Total mass = \(16.49 + 28.61 + 58.25 + 126.00 = 229.35\ \text{g}\)
Total volume = \(1.7 + 2.6 + 5.6 + 12.0 = 21.9\ \text{mL}\)
Average density = \(\frac{229.35\ \text{g}}{21.9\ \text{mL}} \approx 10.47\ \text{g/mL}\)

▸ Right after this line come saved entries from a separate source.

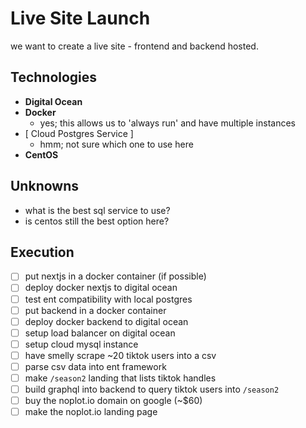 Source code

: # Live Site Launch
we want to create a live site - frontend and backend hosted.

## Technologies
- **Digital Ocean**
- **Docker**
    - yes; this allows us to 'always run' and have multiple instances
- [ Cloud Postgres Service ]
    - hmm; not sure which one to use here
- **CentOS**

## Unknowns
- what is the best sql service to use?
- is centos still the best option here?

## Execution
- [ ] put nextjs in a docker container (if possible)
- [ ] deploy docker nextjs to digital ocean
- [ ] test ent compatibility with local postgres
- [ ] put backend in a docker container
- [ ] deploy docker backend to digital ocean
- [ ] setup load balancer on digital ocean
- [ ] setup cloud mysql instance
- [ ] have smelly scrape ~20 tiktok users into a csv
- [ ] parse csv data into ent framework
- [ ] make `/season2` landing that lists tiktok handles
- [ ] build graphql into backend to query tiktok users into `/season2`
- [ ] buy the noplot.io domain on google (~$60)
- [ ] make the noplot.io landing page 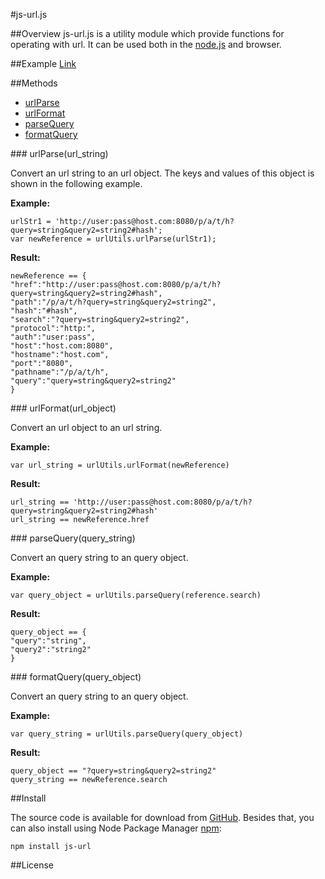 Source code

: #js-url.js

##Overview
js-url.js is a utility module which provide functions for operating with url. 
It can be used both in the [node.js](http://nodejs.org) and browser.

##Example
[Link]()

##Methods

* [urlParse](#urlParse)
* [urlFormat](#urlFormat)
* [parseQuery](#parseQuery)
* [formatQuery](#formatQuery)

<a name="urlParse" />
### urlParse(url_string)

Convert an url string to an url object. The keys and values of this object is shown in the following example.

__Example:__

    urlStr1 = 'http://user:pass@host.com:8080/p/a/t/h?query=string&query2=string2#hash';
    var newReference = urlUtils.urlParse(urlStr1);
    
__Result:__

    newReference == {
    "href":"http://user:pass@host.com:8080/p/a/t/h?query=string&query2=string2#hash",
    "path":"/p/a/t/h?query=string&query2=string2",
    "hash":"#hash",
    "search":"?query=string&query2=string2",
    "protocol":"http:",
    "auth":"user:pass",
    "host":"host.com:8080",
    "hostname":"host.com",
    "port":"8080",
    "pathname":"/p/a/t/h",
    "query":"query=string&query2=string2"
    }

<a name="urlFormat" />
### urlFormat(url_object)

Convert an url object to an url string.

__Example:__

    var url_string = urlUtils.urlFormat(newReference)
    
__Result:__

    url_string == 'http://user:pass@host.com:8080/p/a/t/h?query=string&query2=string2#hash'
    url_string == newReference.href
    
<a name="parseQuery" />
### parseQuery(query_string)

Convert an query string to an query object.

__Example:__

    var query_object = urlUtils.parseQuery(reference.search)
    
__Result:__

    query_object == {
    "query":"string",
    "query2":"string2"
    }
    
<a name="formatQuery" />
### formatQuery(query_object)

Convert an query string to an query object.

__Example:__

    var query_string = urlUtils.parseQuery(query_object)
    
__Result:__

    query_object == "?query=string&query2=string2"
    query_string == newReference.search
    
##Install

The source code is available for download from [GitHub](https://github.com/rranauro/js-url). 
Besides that, you can also install using Node Package Manager [npm](https://npmjs.org):

    npm install js-url

##License

    
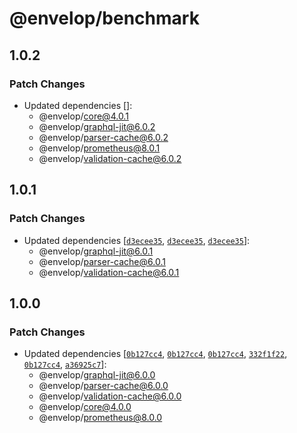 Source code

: # @envelop/benchmark

## 1.0.2

### Patch Changes

- Updated dependencies []:
  - @envelop/core@4.0.1
  - @envelop/graphql-jit@6.0.2
  - @envelop/parser-cache@6.0.2
  - @envelop/prometheus@8.0.1
  - @envelop/validation-cache@6.0.2

## 1.0.1

### Patch Changes

- Updated dependencies
  [[`d3ecee35`](https://github.com/n1ru4l/envelop/commit/d3ecee350883eabd99fd9fe4fa58c72a616cc6b5),
  [`d3ecee35`](https://github.com/n1ru4l/envelop/commit/d3ecee350883eabd99fd9fe4fa58c72a616cc6b5),
  [`d3ecee35`](https://github.com/n1ru4l/envelop/commit/d3ecee350883eabd99fd9fe4fa58c72a616cc6b5)]:
  - @envelop/graphql-jit@6.0.1
  - @envelop/parser-cache@6.0.1
  - @envelop/validation-cache@6.0.1

## 1.0.0

### Patch Changes

- Updated dependencies
  [[`0b127cc4`](https://github.com/n1ru4l/envelop/commit/0b127cc40f2e6a003a05cbeb0b6f004a08ada9d2),
  [`0b127cc4`](https://github.com/n1ru4l/envelop/commit/0b127cc40f2e6a003a05cbeb0b6f004a08ada9d2),
  [`0b127cc4`](https://github.com/n1ru4l/envelop/commit/0b127cc40f2e6a003a05cbeb0b6f004a08ada9d2),
  [`332f1f22`](https://github.com/n1ru4l/envelop/commit/332f1f221f655421a850adb834afe549d50b4fac),
  [`0b127cc4`](https://github.com/n1ru4l/envelop/commit/0b127cc40f2e6a003a05cbeb0b6f004a08ada9d2),
  [`a36925c7`](https://github.com/n1ru4l/envelop/commit/a36925c7df0538f88b51682e4e23f4b16f6fae2b)]:
  - @envelop/graphql-jit@6.0.0
  - @envelop/parser-cache@6.0.0
  - @envelop/validation-cache@6.0.0
  - @envelop/core@4.0.0
  - @envelop/prometheus@8.0.0
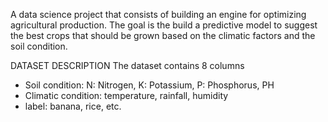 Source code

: 
A data science project that consists of building an engine for optimizing agricultural production. 
The goal is the build a predictive model to suggest the best crops that should be grown based on the climatic factors and the soil condition.

DATASET DESCRIPTION
The dataset contains 8 columns
- Soil condition: N: Nitrogen, K: Potassium, P: Phosphorus, PH
- Climatic condition: temperature, rainfall, humidity
- label: banana, rice, etc. 
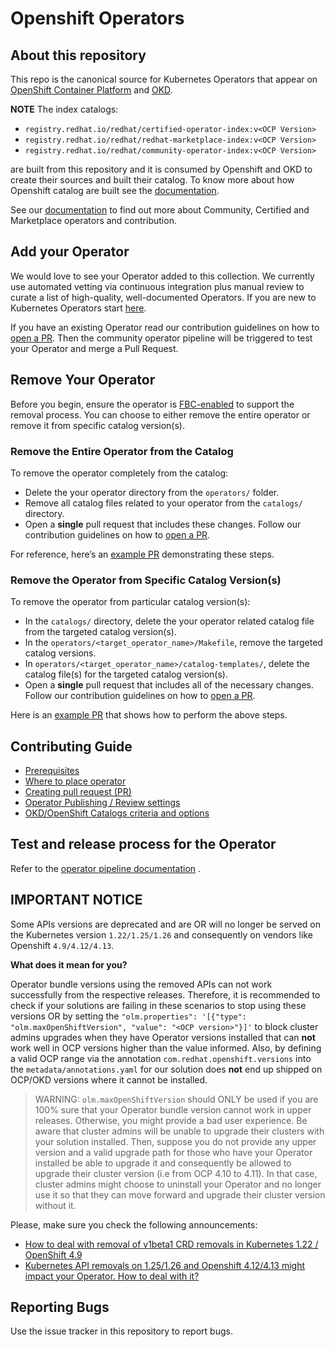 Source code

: # Openshift Operators

## About this repository

This repo is the canonical source for Kubernetes Operators that appear on [OpenShift Container Platform](https://openshift.com) and [OKD](https://www.okd.io/).

**NOTE** The index catalogs:

- `registry.redhat.io/redhat/certified-operator-index:v<OCP Version>`
- `registry.redhat.io/redhat/redhat-marketplace-index:v<OCP Version>`
- `registry.redhat.io/redhat/community-operator-index:v<OCP Version>`

are built from this repository and it is
consumed by Openshift and OKD to create their sources and built their catalog. To know more about how
Openshift catalog are built see the [documentation](https://docs.openshift.com/container-platform/4.14/operators/understanding/olm-rh-catalogs.html#olm-rh-catalogs_olm-rh-catalogs).

See our [documentation](https://redhat-openshift-ecosystem.github.io/operator-pipelines/) to find out
more about Community, Certified and Marketplace operators and contribution.

## Add your Operator

We would love to see your Operator added to this collection. We currently use automated vetting via continuous integration plus manual review to curate a list of high-quality, well-documented Operators. If you are new to Kubernetes Operators start [here](https://sdk.operatorframework.io/build/).

If you have an existing Operator read our contribution guidelines on how to [open a PR](users/contributing-via-pr.md). Then the community operator pipeline will be triggered to test your Operator and merge a Pull Request.

## Remove Your Operator

Before you begin, ensure the operator is [FBC-enabled](users/operator-ci-yaml.md#fbc-mode) to support the removal process. You can choose to either remove the entire operator or remove it from specific catalog version(s).

### Remove the Entire Operator from the Catalog

To remove the operator completely from the catalog:

- Delete the your operator directory from the `operators/` folder.
- Remove all catalog files related to your operator from the `catalogs/` directory.
- Open a **single** pull request that includes these changes. Follow our contribution guidelines on how to [open a PR](users/contributing-via-pr.md).

For reference, here’s an [example PR](https://github.com/Allda/community-operators-pipeline-preprod/pull/11/files) demonstrating these steps.

### Remove the Operator from Specific Catalog Version(s)

To remove the operator from particular catalog version(s):

- In the `catalogs/` directory, delete the your operator related catalog file from the targeted catalog version(s).
- In the `operators/<target_operator_name>/Makefile`, remove the targeted catalog versions.
- In `operators/<target_operator_name>/catalog-templates/`, delete the catalog file(s) for the targeted catalog version(s).
- Open a **single** pull request that includes all of the necessary changes. Follow our contribution guidelines on how to [open a PR](users/contributing-via-pr.md).

Here is an [example PR](https://github.com/Allda/community-operators-pipeline-preprod/pull/9/files) that shows how to perform the above steps.

## Contributing Guide

- [Prerequisites](users/contributing-prerequisites.md)
- [Where to place operator](users/contributing-where-to.md)
- [Creating pull request (PR)](users/contributing-via-pr.md)
- [Operator Publishing / Review settings](users/operator-ci-yaml.md)
- [OKD/OpenShift Catalogs criteria and options](users/packaging-required-criteria-ocp.md)

## Test and release process for the Operator

Refer to the [operator pipeline documentation](users/pipelines_overview.md) .

## IMPORTANT NOTICE

Some APIs versions are deprecated and are OR will no longer be served on the Kubernetes version
`1.22/1.25/1.26` and consequently on vendors like Openshift `4.9/4.12/4.13`.

**What does it mean for you?**

Operator bundle versions using the removed APIs can not work successfully from the respective releases.
Therefore, it is recommended to check if your solutions are failing in these scenarios to stop using these versions
OR by setting the `"olm.properties": '[{"type": "olm.maxOpenShiftVersion", "value": "<OCP version>"}]'`
to block cluster admins upgrades when they have Operator versions installed that can **not**
work well in OCP versions higher than the value informed. Also, by defining a valid OCP range via the annotation `com.redhat.openshift.versions`
into the `metadata/annotations.yaml` for our solution does **not** end up shipped on OCP/OKD versions where it cannot be installed.

> WARNING: `olm.maxOpenShiftVersion` should ONLY be used if you are 100% sure that your Operator bundle version
> cannot work in upper releases. Otherwise, you might provide a bad user experience. Be aware that cluster admins
> will be unable to upgrade their clusters with your solution installed. Then, suppose you do not provide any upper
> version and a valid upgrade path for those who have your Operator installed be able to upgrade it and consequently
> be allowed to upgrade their cluster version (i.e from OCP 4.10 to 4.11). In that case, cluster admins might
> choose to uninstall your Operator and no longer use it so that they can move forward and upgrade their cluster
> version without it.

Please, make sure you check the following announcements:
- [How to deal with removal of v1beta1 CRD removals in Kubernetes 1.22 / OpenShift 4.9](https://github.com/redhat-openshift-ecosystem/community-operators-prod/discussions/138)
- [Kubernetes API removals on 1.25/1.26 and Openshift 4.12/4.13 might impact your Operator. How to deal with it?](https://github.com/redhat-openshift-ecosystem/community-operators-prod/discussions/1182)

## Reporting Bugs

Use the issue tracker in this repository to report bugs.

[k8s-deprecated-guide]: https://kubernetes.io/docs/reference/using-api/deprecation-guide/#v1-22
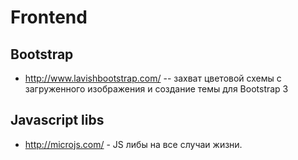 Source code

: # Frontend

## Bootstrap

 - http://www.lavishbootstrap.com/ -- захват цветовой схемы с загруженного изображения и создание темы для Bootstrap 3

## Javascript libs

 - http://microjs.com/  - JS либы на все случаи жизни.
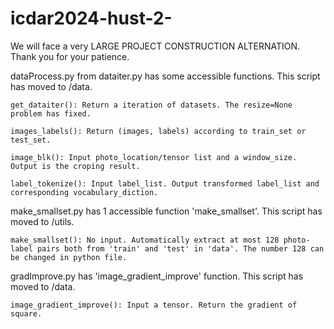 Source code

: # icdar2024-hust-2-


We will face a very LARGE PROJECT CONSTRUCTION ALTERNATION. Thank you for your patience.



dataProcess.py from dataiter.py has some accessible functions. This script has moved to /data.

    get_dataiter(): Return a iteration of datasets. The resize=None problem has fixed.

    images_labels(): Return (images, labels) according to train_set or test_set.

    image_blk(): Input photo_location/tensor list and a window_size. Output is the croping result.

    label_tokenize(): Input label_list. Output transformed label_list and corresponding vocabulary_diction.



make_smallset.py has 1 accessible function 'make_smallset'. This script has moved to /utils.

    make_smallset(): No input. Automatically extract at most 128 photo-label pairs both from 'train' and 'test' in 'data'. The number 128 can be changed in python file.
    

gradImprove.py has 'image_gradient_improve' function. This script has moved to /data.

    image_gradient_improve(): Input a tensor. Return the gradient of square.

Step 4: Identify the Metal
Looking at the density table:
- Chromium: 7.19 g/mL
- Copper: 8.94 g/mL
- Gold: 19.32 g/mL
- Platinum: 21.40 g/mL
- Silver: 10.49 g/mL
- Titanium: 4.50 g/mL
The average density (\(\approx 10.47\ \text{g/mL}\)) is very close to Silver (10.49 g/mL).
Final Table (Completed Volume Column)
| Metal # | Mass of Metal (g) | Volume of Water (mL) | Volume of Water + Metal (mL) | Volume of Metal (mL) |
|---|---|---|---|---|
| 2 | 28.61 | 39.6 | 42.2 | 2.6 |
| 3 | 58.25 | 40.0 | 45.6 | 5.6 |
| 4 | 126.00 | 39.8 | 51.8 | 12.0 |
Graphing Mass vs. Volume
To graph mass (y-axis) vs. volume (x-axis), plot the points:
- (1.7, 16.49)
- (2.6, 28.61)
- (5.6, 58.25)
- (12.0, 126.00)
The graph should show a linear relationship (since density is constant), with the slope equal to the density (\(\approx 10.49\ \text{g/mL}\), matching Silver).
Final Answer (Metal Identity)
The metal is most likely Silver (density ~10.49 g/mL, matching the calculated average density).
For the table, the completed "Volume of Metal" column is:
1.7 mL, 2.6 mL, 5.6 mL, 12.0 mL.
(Note: If using individual densities, Metal 4 is exactly 10.5 g/mL, Metal 3 ~10.40, Metal 2 ~11.00, Metal 1 ~9.70—suggesting possible experimental error, but the total mass/volume gives ~10.47, closest to Silver.)